-- Information follows --

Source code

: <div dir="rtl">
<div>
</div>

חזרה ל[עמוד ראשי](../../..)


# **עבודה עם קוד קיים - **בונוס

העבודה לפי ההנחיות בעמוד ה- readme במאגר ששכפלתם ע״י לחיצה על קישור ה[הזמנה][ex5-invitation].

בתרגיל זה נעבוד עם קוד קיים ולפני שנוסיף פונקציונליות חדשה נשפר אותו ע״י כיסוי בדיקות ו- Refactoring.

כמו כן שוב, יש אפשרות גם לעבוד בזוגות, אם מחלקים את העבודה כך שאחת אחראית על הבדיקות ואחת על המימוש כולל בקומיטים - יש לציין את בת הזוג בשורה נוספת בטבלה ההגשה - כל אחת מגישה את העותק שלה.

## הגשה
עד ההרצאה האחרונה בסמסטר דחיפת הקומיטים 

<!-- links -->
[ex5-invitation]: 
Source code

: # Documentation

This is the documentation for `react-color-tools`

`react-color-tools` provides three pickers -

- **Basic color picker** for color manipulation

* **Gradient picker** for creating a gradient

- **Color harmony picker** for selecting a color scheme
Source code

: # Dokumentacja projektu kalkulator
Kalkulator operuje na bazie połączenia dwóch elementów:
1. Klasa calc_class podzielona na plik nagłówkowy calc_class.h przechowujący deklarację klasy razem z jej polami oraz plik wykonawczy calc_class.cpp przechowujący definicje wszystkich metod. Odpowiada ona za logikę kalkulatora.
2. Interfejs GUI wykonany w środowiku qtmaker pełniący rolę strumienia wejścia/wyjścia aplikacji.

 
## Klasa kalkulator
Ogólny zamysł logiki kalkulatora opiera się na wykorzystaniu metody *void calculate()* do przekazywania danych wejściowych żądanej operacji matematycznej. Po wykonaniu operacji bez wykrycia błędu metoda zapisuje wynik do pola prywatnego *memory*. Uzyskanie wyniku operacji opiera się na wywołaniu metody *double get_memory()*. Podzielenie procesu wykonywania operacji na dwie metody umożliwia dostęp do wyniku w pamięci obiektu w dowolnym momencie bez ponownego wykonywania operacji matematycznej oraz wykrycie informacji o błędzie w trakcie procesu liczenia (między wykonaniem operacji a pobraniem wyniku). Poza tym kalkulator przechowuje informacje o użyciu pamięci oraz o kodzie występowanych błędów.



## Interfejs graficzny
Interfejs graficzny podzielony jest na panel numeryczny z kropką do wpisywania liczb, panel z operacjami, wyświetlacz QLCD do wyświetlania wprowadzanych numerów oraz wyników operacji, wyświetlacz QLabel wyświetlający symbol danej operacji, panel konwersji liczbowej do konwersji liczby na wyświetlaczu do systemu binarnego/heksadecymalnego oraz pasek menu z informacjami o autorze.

-- Information concluded --

Your assignment
Each line above that contains the string "tools" should be identified and copied.

Answer to the exercise
This is the documentation for `react-color-tools`
`react-color-tools` provides three pickers -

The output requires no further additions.